**PROMPT**
Each record below is to be copied exactly; the pictures are to be omitted.

**DATASET EXTRACT**

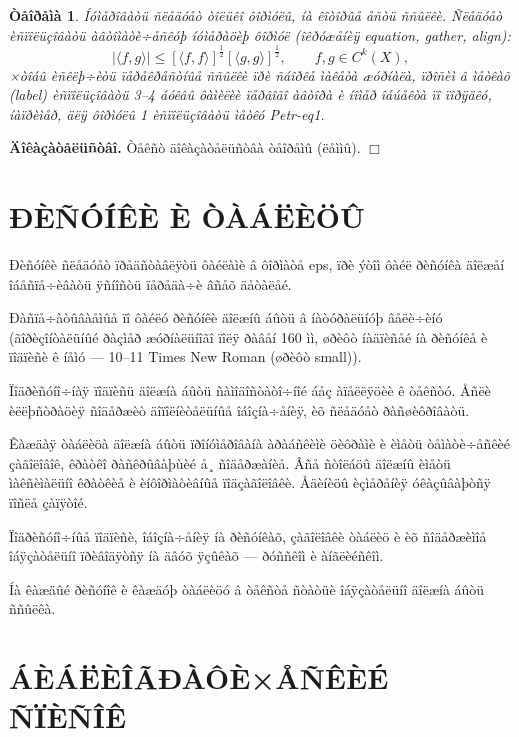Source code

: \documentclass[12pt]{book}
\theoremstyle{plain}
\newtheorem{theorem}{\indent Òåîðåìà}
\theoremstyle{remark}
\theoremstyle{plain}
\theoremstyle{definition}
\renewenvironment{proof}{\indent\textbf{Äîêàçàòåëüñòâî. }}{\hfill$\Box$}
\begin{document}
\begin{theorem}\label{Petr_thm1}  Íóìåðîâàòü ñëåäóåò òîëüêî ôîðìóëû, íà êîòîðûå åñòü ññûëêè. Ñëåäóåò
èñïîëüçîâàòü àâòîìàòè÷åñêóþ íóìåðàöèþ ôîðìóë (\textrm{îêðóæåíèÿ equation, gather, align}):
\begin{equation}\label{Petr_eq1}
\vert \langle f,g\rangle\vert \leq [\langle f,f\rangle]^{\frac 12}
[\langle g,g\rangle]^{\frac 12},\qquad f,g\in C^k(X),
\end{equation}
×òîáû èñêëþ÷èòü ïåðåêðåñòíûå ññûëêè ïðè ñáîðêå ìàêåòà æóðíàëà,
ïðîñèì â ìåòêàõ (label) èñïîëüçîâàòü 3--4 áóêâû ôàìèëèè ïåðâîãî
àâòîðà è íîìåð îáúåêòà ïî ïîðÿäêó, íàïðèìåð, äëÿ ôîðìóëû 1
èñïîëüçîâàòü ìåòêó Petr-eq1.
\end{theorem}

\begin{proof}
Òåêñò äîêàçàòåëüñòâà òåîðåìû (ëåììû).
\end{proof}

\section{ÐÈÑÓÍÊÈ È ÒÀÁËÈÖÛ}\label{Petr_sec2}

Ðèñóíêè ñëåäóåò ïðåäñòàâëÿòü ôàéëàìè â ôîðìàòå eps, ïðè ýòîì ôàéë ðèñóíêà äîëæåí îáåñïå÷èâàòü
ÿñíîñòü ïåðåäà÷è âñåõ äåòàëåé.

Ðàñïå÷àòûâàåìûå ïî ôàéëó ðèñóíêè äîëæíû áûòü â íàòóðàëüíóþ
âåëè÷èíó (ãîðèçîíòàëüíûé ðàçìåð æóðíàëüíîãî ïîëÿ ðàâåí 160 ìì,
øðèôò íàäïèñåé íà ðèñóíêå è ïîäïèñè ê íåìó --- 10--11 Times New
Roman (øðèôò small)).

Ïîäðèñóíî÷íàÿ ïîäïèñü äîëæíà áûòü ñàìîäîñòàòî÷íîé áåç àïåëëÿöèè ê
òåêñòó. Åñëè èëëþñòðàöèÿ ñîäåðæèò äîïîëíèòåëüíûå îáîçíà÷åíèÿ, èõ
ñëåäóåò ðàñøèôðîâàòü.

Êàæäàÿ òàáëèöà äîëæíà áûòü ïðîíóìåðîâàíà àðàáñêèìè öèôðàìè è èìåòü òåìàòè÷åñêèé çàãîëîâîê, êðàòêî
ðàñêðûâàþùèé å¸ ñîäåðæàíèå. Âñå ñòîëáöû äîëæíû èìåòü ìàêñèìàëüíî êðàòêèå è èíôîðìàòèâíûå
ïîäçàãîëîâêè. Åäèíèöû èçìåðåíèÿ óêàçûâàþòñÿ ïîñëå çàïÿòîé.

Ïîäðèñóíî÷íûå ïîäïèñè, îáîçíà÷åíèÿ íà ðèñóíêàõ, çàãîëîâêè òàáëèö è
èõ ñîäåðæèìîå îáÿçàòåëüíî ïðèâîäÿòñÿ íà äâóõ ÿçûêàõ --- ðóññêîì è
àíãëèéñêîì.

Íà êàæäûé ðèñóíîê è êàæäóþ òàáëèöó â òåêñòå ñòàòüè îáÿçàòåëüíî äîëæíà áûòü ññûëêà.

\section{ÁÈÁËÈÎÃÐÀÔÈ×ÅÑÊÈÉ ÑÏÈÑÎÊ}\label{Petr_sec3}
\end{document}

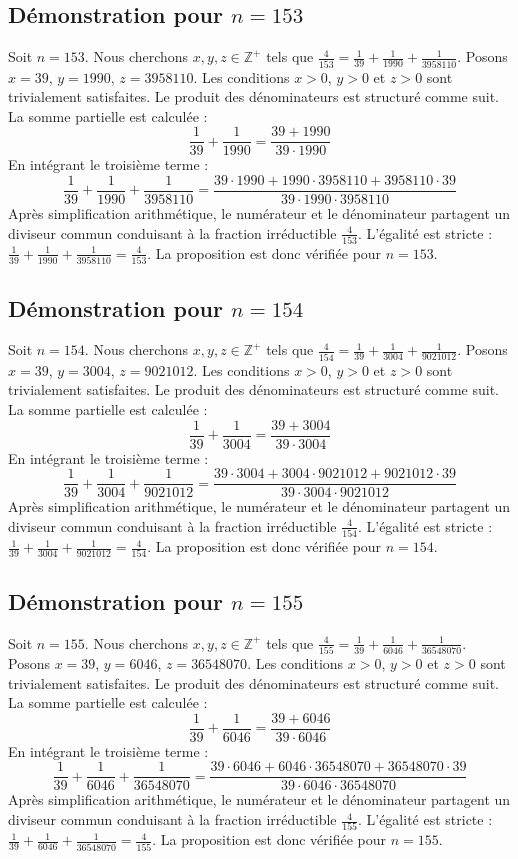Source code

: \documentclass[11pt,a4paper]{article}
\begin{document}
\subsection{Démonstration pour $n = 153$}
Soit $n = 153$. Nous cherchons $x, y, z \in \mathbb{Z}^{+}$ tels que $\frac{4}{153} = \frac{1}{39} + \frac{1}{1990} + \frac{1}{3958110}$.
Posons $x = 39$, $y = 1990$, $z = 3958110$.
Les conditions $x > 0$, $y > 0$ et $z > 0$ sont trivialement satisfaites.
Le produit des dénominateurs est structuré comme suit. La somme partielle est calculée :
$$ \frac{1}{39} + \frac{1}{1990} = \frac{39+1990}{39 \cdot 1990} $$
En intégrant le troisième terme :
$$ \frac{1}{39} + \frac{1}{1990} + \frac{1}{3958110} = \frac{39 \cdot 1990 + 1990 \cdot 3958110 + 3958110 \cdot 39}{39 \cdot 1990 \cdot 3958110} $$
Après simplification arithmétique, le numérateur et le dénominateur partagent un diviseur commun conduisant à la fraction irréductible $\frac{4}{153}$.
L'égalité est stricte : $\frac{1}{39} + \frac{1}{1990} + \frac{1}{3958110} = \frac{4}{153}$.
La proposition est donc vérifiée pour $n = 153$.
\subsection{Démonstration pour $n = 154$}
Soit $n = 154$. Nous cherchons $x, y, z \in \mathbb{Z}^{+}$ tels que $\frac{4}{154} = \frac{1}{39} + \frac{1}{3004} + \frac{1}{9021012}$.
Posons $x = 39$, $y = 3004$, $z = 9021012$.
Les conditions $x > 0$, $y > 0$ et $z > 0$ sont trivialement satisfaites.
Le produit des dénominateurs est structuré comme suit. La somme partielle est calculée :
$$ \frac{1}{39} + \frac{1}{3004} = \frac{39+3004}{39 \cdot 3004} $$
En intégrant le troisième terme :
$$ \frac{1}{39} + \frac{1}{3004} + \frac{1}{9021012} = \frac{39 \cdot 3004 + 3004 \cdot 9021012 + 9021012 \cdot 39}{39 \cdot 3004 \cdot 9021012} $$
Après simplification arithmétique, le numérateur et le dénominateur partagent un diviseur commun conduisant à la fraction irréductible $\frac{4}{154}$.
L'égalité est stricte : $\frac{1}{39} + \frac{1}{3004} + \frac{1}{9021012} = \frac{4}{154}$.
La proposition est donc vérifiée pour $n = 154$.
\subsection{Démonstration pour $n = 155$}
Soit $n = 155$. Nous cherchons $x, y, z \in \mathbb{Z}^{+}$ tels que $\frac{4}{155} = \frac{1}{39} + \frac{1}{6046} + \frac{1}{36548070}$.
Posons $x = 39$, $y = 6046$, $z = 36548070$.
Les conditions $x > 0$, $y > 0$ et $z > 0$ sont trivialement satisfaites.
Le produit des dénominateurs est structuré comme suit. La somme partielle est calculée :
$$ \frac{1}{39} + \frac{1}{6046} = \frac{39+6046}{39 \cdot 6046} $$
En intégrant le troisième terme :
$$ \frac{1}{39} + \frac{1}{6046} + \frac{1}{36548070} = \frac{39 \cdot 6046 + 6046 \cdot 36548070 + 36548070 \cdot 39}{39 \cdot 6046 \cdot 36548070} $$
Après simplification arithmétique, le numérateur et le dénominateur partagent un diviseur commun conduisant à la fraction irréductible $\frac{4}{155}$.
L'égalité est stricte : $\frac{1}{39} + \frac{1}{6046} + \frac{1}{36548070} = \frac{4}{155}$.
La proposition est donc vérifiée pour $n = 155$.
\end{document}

**ANSWER TO THE EXERCISE**
Source code

: \documentclass[12pt]{book}
\theoremstyle{plain}
\newtheorem{theorem}{\indent Òåîðåìà}
\theoremstyle{remark}
\theoremstyle{plain}
\theoremstyle{definition}
\renewenvironment{proof}{\indent\textbf{Äîêàçàòåëüñòâî. }}{\hfill$\Box$}
\begin{document}
\begin{theorem}\label{Petr_thm1}  Íóìåðîâàòü ñëåäóåò òîëüêî ôîðìóëû, íà êîòîðûå åñòü ññûëêè. Ñëåäóåò
èñïîëüçîâàòü àâòîìàòè÷åñêóþ íóìåðàöèþ ôîðìóë (\textrm{îêðóæåíèÿ equation, gather, align}):
\begin{equation}\label{Petr_eq1}
\vert \langle f,g\rangle\vert \leq [\langle f,f\rangle]^{\frac 12}
[\langle g,g\rangle]^{\frac 12},\qquad f,g\in C^k(X),
\end{equation}
×òîáû èñêëþ÷èòü ïåðåêðåñòíûå ññûëêè ïðè ñáîðêå ìàêåòà æóðíàëà,
ïðîñèì â ìåòêàõ (label) èñïîëüçîâàòü 3--4 áóêâû ôàìèëèè ïåðâîãî
àâòîðà è íîìåð îáúåêòà ïî ïîðÿäêó, íàïðèìåð, äëÿ ôîðìóëû 1
èñïîëüçîâàòü ìåòêó Petr-eq1.
\end{theorem}

\begin{proof}
Òåêñò äîêàçàòåëüñòâà òåîðåìû (ëåììû).
\end{proof}

\section{ÐÈÑÓÍÊÈ È ÒÀÁËÈÖÛ}\label{Petr_sec2}

Ðèñóíêè ñëåäóåò ïðåäñòàâëÿòü ôàéëàìè â ôîðìàòå eps, ïðè ýòîì ôàéë ðèñóíêà äîëæåí îáåñïå÷èâàòü
ÿñíîñòü ïåðåäà÷è âñåõ äåòàëåé.

Ðàñïå÷àòûâàåìûå ïî ôàéëó ðèñóíêè äîëæíû áûòü â íàòóðàëüíóþ
âåëè÷èíó (ãîðèçîíòàëüíûé ðàçìåð æóðíàëüíîãî ïîëÿ ðàâåí 160 ìì,
øðèôò íàäïèñåé íà ðèñóíêå è ïîäïèñè ê íåìó --- 10--11 Times New
Roman (øðèôò small)).

Ïîäðèñóíî÷íàÿ ïîäïèñü äîëæíà áûòü ñàìîäîñòàòî÷íîé áåç àïåëëÿöèè ê
òåêñòó. Åñëè èëëþñòðàöèÿ ñîäåðæèò äîïîëíèòåëüíûå îáîçíà÷åíèÿ, èõ
ñëåäóåò ðàñøèôðîâàòü.

Êàæäàÿ òàáëèöà äîëæíà áûòü ïðîíóìåðîâàíà àðàáñêèìè öèôðàìè è èìåòü òåìàòè÷åñêèé çàãîëîâîê, êðàòêî
ðàñêðûâàþùèé å¸ ñîäåðæàíèå. Âñå ñòîëáöû äîëæíû èìåòü ìàêñèìàëüíî êðàòêèå è èíôîðìàòèâíûå
ïîäçàãîëîâêè. Åäèíèöû èçìåðåíèÿ óêàçûâàþòñÿ ïîñëå çàïÿòîé.

Ïîäðèñóíî÷íûå ïîäïèñè, îáîçíà÷åíèÿ íà ðèñóíêàõ, çàãîëîâêè òàáëèö è
èõ ñîäåðæèìîå îáÿçàòåëüíî ïðèâîäÿòñÿ íà äâóõ ÿçûêàõ --- ðóññêîì è
àíãëèéñêîì.

Íà êàæäûé ðèñóíîê è êàæäóþ òàáëèöó â òåêñòå ñòàòüè îáÿçàòåëüíî äîëæíà áûòü ññûëêà.

\section{ÁÈÁËÈÎÃÐÀÔÈ×ÅÑÊÈÉ ÑÏÈÑÎÊ}\label{Petr_sec3}
\end{document}

Source code

: \documentclass[11pt,a4paper]{article}
\begin{document}
\subsection{Démonstration pour $n = 153$}
Soit $n = 153$. Nous cherchons $x, y, z \in \mathbb{Z}^{+}$ tels que $\frac{4}{153} = \frac{1}{39} + \frac{1}{1990} + \frac{1}{3958110}$.
Posons $x = 39$, $y = 1990$, $z = 3958110$.
Les conditions $x > 0$, $y > 0$ et $z > 0$ sont trivialement satisfaites.
Le produit des dénominateurs est structuré comme suit. La somme partielle est calculée :
$$ \frac{1}{39} + \frac{1}{1990} = \frac{39+1990}{39 \cdot 1990} $$
En intégrant le troisième terme :
$$ \frac{1}{39} + \frac{1}{1990} + \frac{1}{3958110} = \frac{39 \cdot 1990 + 1990 \cdot 3958110 + 3958110 \cdot 39}{39 \cdot 1990 \cdot 3958110} $$
Après simplification arithmétique, le numérateur et le dénominateur partagent un diviseur commun conduisant à la fraction irréductible $\frac{4}{153}$.
L'égalité est stricte : $\frac{1}{39} + \frac{1}{1990} + \frac{1}{3958110} = \frac{4}{153}$.
La proposition est donc vérifiée pour $n = 153$.
\subsection{Démonstration pour $n = 154$}
Soit $n = 154$. Nous cherchons $x, y, z \in \mathbb{Z}^{+}$ tels que $\frac{4}{154} = \frac{1}{39} + \frac{1}{3004} + \frac{1}{9021012}$.
Posons $x = 39$, $y = 3004$, $z = 9021012$.
Les conditions $x > 0$, $y > 0$ et $z > 0$ sont trivialement satisfaites.
Le produit des dénominateurs est structuré comme suit. La somme partielle est calculée :
$$ \frac{1}{39} + \frac{1}{3004} = \frac{39+3004}{39 \cdot 3004} $$
En intégrant le troisième terme :
$$ \frac{1}{39} + \frac{1}{3004} + \frac{1}{9021012} = \frac{39 \cdot 3004 + 3004 \cdot 9021012 + 9021012 \cdot 39}{39 \cdot 3004 \cdot 9021012} $$
Après simplification arithmétique, le numérateur et le dénominateur partagent un diviseur commun conduisant à la fraction irréductible $\frac{4}{154}$.
L'égalité est stricte : $\frac{1}{39} + \frac{1}{3004} + \frac{1}{9021012} = \frac{4}{154}$.
La proposition est donc vérifiée pour $n = 154$.
\subsection{Démonstration pour $n = 155$}
Soit $n = 155$. Nous cherchons $x, y, z \in \mathbb{Z}^{+}$ tels que $\frac{4}{155} = \frac{1}{39} + \frac{1}{6046} + \frac{1}{36548070}$.
Posons $x = 39$, $y = 6046$, $z = 36548070$.
Les conditions $x > 0$, $y > 0$ et $z > 0$ sont trivialement satisfaites.
Le produit des dénominateurs est structuré comme suit. La somme partielle est calculée :
$$ \frac{1}{39} + \frac{1}{6046} = \frac{39+6046}{39 \cdot 6046} $$
En intégrant le troisième terme :
$$ \frac{1}{39} + \frac{1}{6046} + \frac{1}{36548070} = \frac{39 \cdot 6046 + 6046 \cdot 36548070 + 36548070 \cdot 39}{39 \cdot 6046 \cdot 36548070} $$
Après simplification arithmétique, le numérateur et le dénominateur partagent un diviseur commun conduisant à la fraction irréductible $\frac{4}{155}$.
L'égalité est stricte : $\frac{1}{39} + \frac{1}{6046} + \frac{1}{36548070} = \frac{4}{155}$.
La proposition est donc vérifiée pour $n = 155$.
\end{document}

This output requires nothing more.